The new joint probability density is given by:
\begin{eqnarray} p((i, z), x) = p(i) p_i(z) \ell_i(x | z), \end{eqnarray}
where $(i, z)$ is a member of a new latent space given by:
\begin{eqnarray}\label{eq:new-latent-space} \Zscr = \bigcup_{i\in I} \left( \{i\} \times \Zscr_i \right), \end{eqnarray}
Recall: model saturation
- Instead of defining the global latent space as a union of each model's latent space, define it as a product space,
- and add to that an indicator $\mu$ that selects which model to use to explain the data. The event $M_1$ corresponds to $\mu = 1$ and $M_2$, to $\mu = 2$.
This creates the following auxiliary latent space:
\begin{eqnarray} \Zscr' = \{1, 2\} \times \Zscr_1 \times \Zscr_2. \end{eqnarray}
Idea, and comparison to model saturation
- Stay in the union space, but make the dimensionality of the space in the union match.

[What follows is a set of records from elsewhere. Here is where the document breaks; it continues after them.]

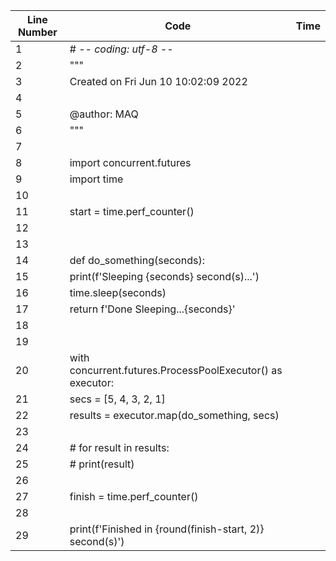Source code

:| Line Number | Code | Time |
| --- | --- | --- |
| 1 | # -*- coding: utf-8 -*- | 
| 2 | """ | 
| 3 | Created on Fri Jun 10 10:02:09 2022 | 
| 4 |  | 
| 5 | @author: MAQ | 
| 6 | """ | 
| 7 |  | 
| 8 | import concurrent.futures | 
| 9 | import time | 
| 10 |  | 
| 11 | start = time.perf_counter() | 
| 12 |  | 
| 13 |  | 
| 14 | def do_something(seconds): | 
| 15 | print(f'Sleeping {seconds} second(s)...') | 
| 16 | time.sleep(seconds) | 
| 17 | return f'Done Sleeping...{seconds}' | 
| 18 |  | 
| 19 |  | 
| 20 | with concurrent.futures.ProcessPoolExecutor() as executor: | 
| 21 | secs = [5, 4, 3, 2, 1] | 
| 22 | results = executor.map(do_something, secs) | 
| 23 |  | 
| 24 | # for result in results: | 
| 25 | #     print(result) | 
| 26 |  | 
| 27 | finish = time.perf_counter() | 
| 28 |  | 
| 29 | print(f'Finished in {round(finish-start, 2)} second(s)') | 
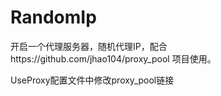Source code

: # RandomIp

开启一个代理服务器，随机代理IP，配合https://github.com/jhao104/proxy_pool
项目使用。

UseProxy配置文件中修改proxy_pool链接

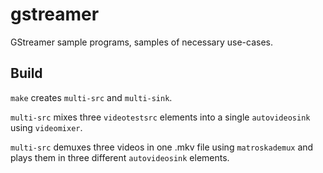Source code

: # gstreamer
GStreamer sample programs, samples of necessary use-cases.

## Build
`make` creates `multi-src` and `multi-sink`.

`multi-src` mixes three `videotestsrc` elements into a single `autovideosink` using `videomixer`.

`multi-src` demuxes three videos in one .mkv file using `matroskademux` and plays them in three different `autovideosink` elements.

- "Pad" with auxiliary iid random variables.
Key advantage:
- We do not to instantiate all the auxiliary random variable.

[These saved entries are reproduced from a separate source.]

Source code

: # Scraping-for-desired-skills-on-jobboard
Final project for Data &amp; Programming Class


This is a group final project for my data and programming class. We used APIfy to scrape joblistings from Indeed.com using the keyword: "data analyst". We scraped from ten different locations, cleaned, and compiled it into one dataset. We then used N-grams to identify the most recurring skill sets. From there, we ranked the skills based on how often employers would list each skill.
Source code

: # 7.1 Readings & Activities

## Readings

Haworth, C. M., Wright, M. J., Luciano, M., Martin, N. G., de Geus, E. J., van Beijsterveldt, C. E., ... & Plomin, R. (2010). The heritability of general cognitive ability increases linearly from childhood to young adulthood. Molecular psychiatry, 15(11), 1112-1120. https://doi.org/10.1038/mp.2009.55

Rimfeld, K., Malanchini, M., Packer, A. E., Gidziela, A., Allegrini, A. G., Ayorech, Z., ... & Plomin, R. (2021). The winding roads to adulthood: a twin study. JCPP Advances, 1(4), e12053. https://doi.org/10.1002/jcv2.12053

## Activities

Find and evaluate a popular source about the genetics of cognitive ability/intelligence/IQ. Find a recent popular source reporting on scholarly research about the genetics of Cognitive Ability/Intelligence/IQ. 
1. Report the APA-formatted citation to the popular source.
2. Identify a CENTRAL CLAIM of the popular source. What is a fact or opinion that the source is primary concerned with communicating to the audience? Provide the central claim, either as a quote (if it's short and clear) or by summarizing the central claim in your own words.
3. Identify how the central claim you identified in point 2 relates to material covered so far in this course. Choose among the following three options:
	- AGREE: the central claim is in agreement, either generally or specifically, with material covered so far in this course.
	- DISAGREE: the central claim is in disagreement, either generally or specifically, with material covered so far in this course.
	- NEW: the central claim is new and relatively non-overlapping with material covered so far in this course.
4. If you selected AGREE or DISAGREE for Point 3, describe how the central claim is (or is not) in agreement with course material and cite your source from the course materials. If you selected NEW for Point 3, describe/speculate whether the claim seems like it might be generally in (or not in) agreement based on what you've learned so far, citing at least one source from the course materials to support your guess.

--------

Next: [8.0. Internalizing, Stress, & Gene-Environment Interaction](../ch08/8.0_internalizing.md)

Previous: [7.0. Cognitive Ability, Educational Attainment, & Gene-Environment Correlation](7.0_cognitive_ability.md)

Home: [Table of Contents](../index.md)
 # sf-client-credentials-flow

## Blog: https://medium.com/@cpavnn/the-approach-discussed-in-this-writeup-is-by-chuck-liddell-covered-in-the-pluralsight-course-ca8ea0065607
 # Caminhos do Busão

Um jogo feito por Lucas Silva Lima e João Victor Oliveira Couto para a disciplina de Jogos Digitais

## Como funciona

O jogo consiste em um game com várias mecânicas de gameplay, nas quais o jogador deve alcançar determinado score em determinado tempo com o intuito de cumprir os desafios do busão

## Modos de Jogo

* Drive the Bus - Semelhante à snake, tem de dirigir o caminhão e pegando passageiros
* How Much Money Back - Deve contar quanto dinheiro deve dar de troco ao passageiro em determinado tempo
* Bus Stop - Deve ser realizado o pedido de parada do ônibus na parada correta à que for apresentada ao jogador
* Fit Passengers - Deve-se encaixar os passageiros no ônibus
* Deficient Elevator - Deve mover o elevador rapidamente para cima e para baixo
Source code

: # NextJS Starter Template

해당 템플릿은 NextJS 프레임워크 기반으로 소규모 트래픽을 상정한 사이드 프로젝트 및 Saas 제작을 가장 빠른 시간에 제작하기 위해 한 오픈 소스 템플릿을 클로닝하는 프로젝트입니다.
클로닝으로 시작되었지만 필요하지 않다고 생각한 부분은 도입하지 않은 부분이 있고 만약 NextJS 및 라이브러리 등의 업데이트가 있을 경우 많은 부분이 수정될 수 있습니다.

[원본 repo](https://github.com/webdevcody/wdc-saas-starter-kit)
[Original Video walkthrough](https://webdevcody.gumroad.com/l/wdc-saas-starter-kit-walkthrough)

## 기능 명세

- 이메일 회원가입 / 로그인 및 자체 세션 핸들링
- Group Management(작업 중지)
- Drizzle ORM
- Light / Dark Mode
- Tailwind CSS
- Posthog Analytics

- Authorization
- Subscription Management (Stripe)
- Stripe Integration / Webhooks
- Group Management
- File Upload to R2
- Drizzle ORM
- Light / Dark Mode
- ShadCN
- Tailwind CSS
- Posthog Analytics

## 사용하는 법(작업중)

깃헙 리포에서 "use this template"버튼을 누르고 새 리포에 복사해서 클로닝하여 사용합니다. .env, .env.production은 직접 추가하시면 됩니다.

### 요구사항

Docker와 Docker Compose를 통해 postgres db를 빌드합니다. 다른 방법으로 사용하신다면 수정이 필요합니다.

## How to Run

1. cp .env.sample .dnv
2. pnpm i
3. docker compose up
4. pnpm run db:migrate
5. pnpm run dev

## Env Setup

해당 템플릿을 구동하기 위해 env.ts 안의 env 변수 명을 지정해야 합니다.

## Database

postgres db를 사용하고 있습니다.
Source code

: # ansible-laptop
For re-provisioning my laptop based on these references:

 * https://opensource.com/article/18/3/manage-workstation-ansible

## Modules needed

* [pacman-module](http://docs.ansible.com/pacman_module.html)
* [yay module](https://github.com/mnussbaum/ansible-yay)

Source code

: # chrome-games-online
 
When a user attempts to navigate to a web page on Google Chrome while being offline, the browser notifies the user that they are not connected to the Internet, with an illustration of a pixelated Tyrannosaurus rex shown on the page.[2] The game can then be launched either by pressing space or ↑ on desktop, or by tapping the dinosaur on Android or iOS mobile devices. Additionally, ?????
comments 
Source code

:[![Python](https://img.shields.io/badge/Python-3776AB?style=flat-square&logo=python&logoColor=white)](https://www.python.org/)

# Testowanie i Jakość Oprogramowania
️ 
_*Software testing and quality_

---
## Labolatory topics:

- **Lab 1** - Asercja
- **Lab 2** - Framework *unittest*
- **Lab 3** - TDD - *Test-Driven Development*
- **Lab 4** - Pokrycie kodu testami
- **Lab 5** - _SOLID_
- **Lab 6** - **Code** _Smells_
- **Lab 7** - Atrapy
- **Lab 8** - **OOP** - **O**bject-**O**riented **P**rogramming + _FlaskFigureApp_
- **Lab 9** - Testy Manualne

- Lazy computation: only sample these auxiliary random variable when they will be needed.
- This means we can have an infinite number of auxiliary variables!
- This becomes important when $I$ is countable infinite, e.g. for non-parametric models.
Towards RJMCMC: an alternate view to standard Metropolis-Hastings (MH).
**Recall: the MH ratio allows to transform a proposal into a Markov chain with a prescribed stationary distribution.
\begin{eqnarray} \frac{\pi(x')}{\pi(x)} \frac{q(x\mid x')}{q(x'\mid x)}. \end{eqnarray}
Exercise: (more error-prone than it first looks!)
- Let $\pi(v)$ be an exponential random variable with rate 1.
- Consider the proposal, which, given a current value of $v^{(i)}$, propose the next candidate $v^\star$ as follows:
- Sample a multiplier $m$ with density $g(m) = 1/(\lambda m)$ on the interval $[1/e^{\lambda/2}, e^{\lambda/2}]$.
- Return $v^\star = m \cdot v$.
- Compute the MH ratio for this proposal.
First view: computing $q(v^\star\mid v)$...
Second view:
- Auxiliary space with states of the form $x = (m, v)$.
- Two moves:
- Sample a new value for $m \sim g(\cdot)$. (always accepted)
- Propose one state according to a deterministic function $\psi(m, v) = (m^\star, v^\star)$, where $m^\star = 1/m$ and $v^\star = mv$. (accept-reject)
Questions:
- What is $x^{\star\star} = \Psi(\Psi(x))$?...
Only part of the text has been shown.